Mongolia’s pastoral herders graze their livestock on the the country’s vast steppes in summer and live off their meat and milk during the long, cold winters. But as their pasturelands get degraded, many of them are being forced to migrate to urban centers and join the ranks of the urban poor.

Most taboos are connected to food scarcity and rough natural conditions. All natural phenomena, places, and wild animals have protectors, the “Lord Spirits”. There is a multi-layered taboo-system concerning fire, which, observed from a nature preservation point of view, has to do with preventing the outbreak of fires in the dry continental climate, especially in arid areas. The Lord Spirits of fire are thought to be especially sensitive, and there are rules on where and how to place embers, how to camouflage fireplaces, as well as bury embers.

Central Asia’s dry climate and water scarcity, combined with soil largely unfit for agriculture and its barely three-months-long growing season, forced the people living here to take care of their environment, intimately understand the local ecosystem, and adopt a dynamic harmony with it. Nature can’t be exploited carelessly in the steppes because regeneration of this fragile ecosystem in the area takes a long time.
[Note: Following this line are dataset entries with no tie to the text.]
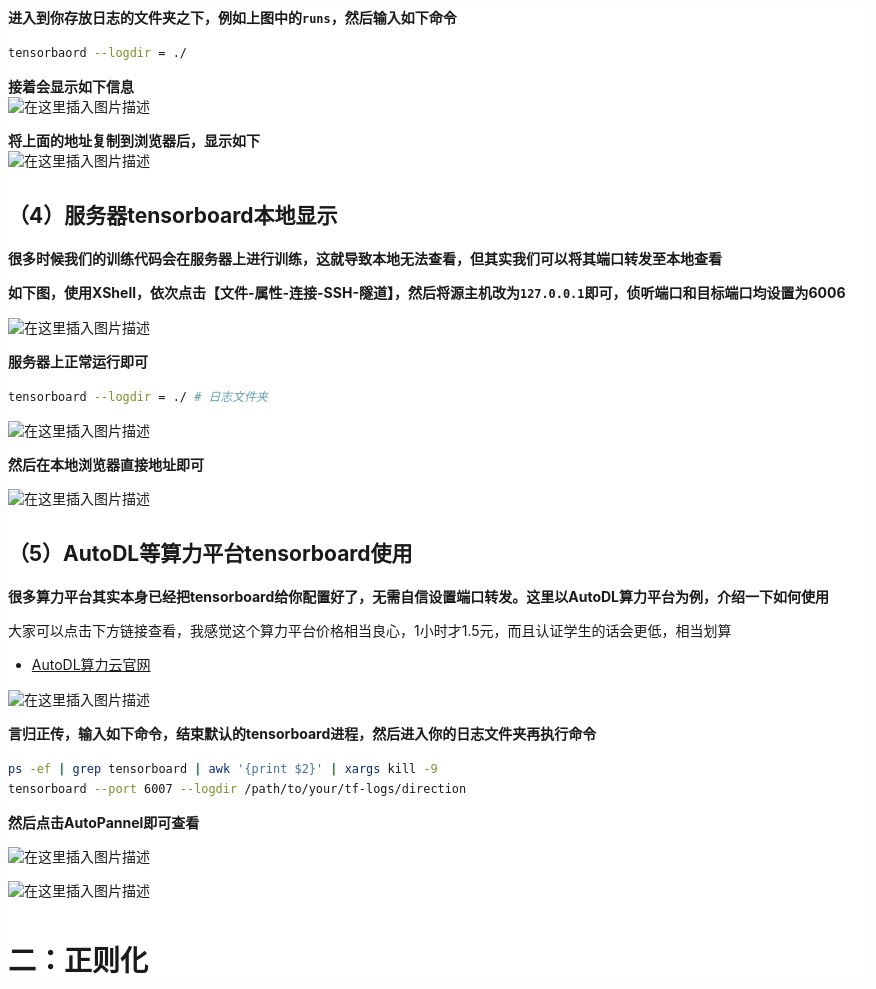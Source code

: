**进入到你存放日志的文件夹之下，例如上图中的`runs`，然后输入如下命令**

```bash
tensorbaord --logdir = ./ 
```

**接着会显示如下信息**  
![在这里插入图片描述](https://ziquyun.com/main/csdn/img?url=https%3A%2F%2Fimg-blog.csdnimg.cn%2F5ede57ae6ca1441cb5db0ab3bbb3b927.png&rfUrl=https%3A%2F%2Fzhangxing-tech.blog.csdn.net%2Farticle%2Fdetails%2F128769025)

**将上面的地址复制到浏览器后，显示如下**  
![在这里插入图片描述](https://ziquyun.com/main/csdn/img?url=https%3A%2F%2Fimg-blog.csdnimg.cn%2F10b91adaa44949c1a75a114753b1efb4.png&rfUrl=https%3A%2F%2Fzhangxing-tech.blog.csdn.net%2Farticle%2Fdetails%2F128769025)

## （4）服务器tensorboard本地显示

**很多时候我们的训练代码会在服务器上进行训练，这就导致本地无法查看，但其实我们可以将其端口转发至本地查看**

**如下图，使用XShell，依次点击【文件-属性-连接-SSH-隧道】，然后将源主机改为`127.0.0.1`即可，侦听端口和目标端口均设置为6006**

![在这里插入图片描述](https://ziquyun.com/main/csdn/img?url=https%3A%2F%2Fimg-blog.csdnimg.cn%2Fbba0418c3f284502b99eb300a27172d6.png&rfUrl=https%3A%2F%2Fzhangxing-tech.blog.csdn.net%2Farticle%2Fdetails%2F128769025)

**服务器上正常运行即可**

```bash
tensorboard --logdir = ./ # 日志文件夹
```

![在这里插入图片描述](https://ziquyun.com/main/csdn/img?url=https%3A%2F%2Fimg-blog.csdnimg.cn%2F796dd8f582bb43a7bff5cc4f88f4ce68.png&rfUrl=https%3A%2F%2Fzhangxing-tech.blog.csdn.net%2Farticle%2Fdetails%2F128769025)

**然后在本地浏览器直接地址即可**

![在这里插入图片描述](https://ziquyun.com/main/csdn/img?url=https%3A%2F%2Fimg-blog.csdnimg.cn%2F1947261aadb44e77881565639c859a15.png&rfUrl=https%3A%2F%2Fzhangxing-tech.blog.csdn.net%2Farticle%2Fdetails%2F128769025)

## （5）AutoDL等算力平台tensorboard使用

**很多算力平台其实本身已经把tensorboard给你配置好了，无需自信设置端口转发。这里以AutoDL算力平台为例，介绍一下如何使用**

大家可以点击下方链接查看，我感觉这个算力平台价格相当良心，1小时才1.5元，而且认证学生的话会更低，相当划算

- [AutoDL算力云官网](https://www.autodl.com/register?code=b68ce530-fd82-4b2a-81fa-a247c7dc017b)

![在这里插入图片描述](https://ziquyun.com/main/csdn/img?url=https%3A%2F%2Fimg-blog.csdnimg.cn%2F99bcc38dafc84ba69027127f1b40a557.png&rfUrl=https%3A%2F%2Fzhangxing-tech.blog.csdn.net%2Farticle%2Fdetails%2F128769025)

**言归正传，输入如下命令，结束默认的tensorboard进程，然后进入你的日志文件夹再执行命令**

```bash
ps -ef | grep tensorboard | awk '{print $2}' | xargs kill -9
tensorboard --port 6007 --logdir /path/to/your/tf-logs/direction
```

**然后点击AutoPannel即可查看**

![在这里插入图片描述](https://ziquyun.com/main/csdn/img?url=https%3A%2F%2Fimg-blog.csdnimg.cn%2F8cec30237d1445deb1ba1504c60d0544.png&rfUrl=https%3A%2F%2Fzhangxing-tech.blog.csdn.net%2Farticle%2Fdetails%2F128769025)

![在这里插入图片描述](https://ziquyun.com/main/csdn/img?url=https%3A%2F%2Fimg-blog.csdnimg.cn%2Feab387fea06f4f12a6f9e70d68144302.png&rfUrl=https%3A%2F%2Fzhangxing-tech.blog.csdn.net%2Farticle%2Fdetails%2F128769025)

# 二：正则化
But today, due to the economic imperatives of a globalized market and climate change, which are both rapidly degrading Mongolia’s grazing lands, the herders of Inner Asia can no longer quickly adapt to the extreme changes they are exposed to. In the past three decades, more than 600,000 former herders, about 20 percent of the country’s population, have given up their nomadic lifestyle and moved to Mongolia’s capital city…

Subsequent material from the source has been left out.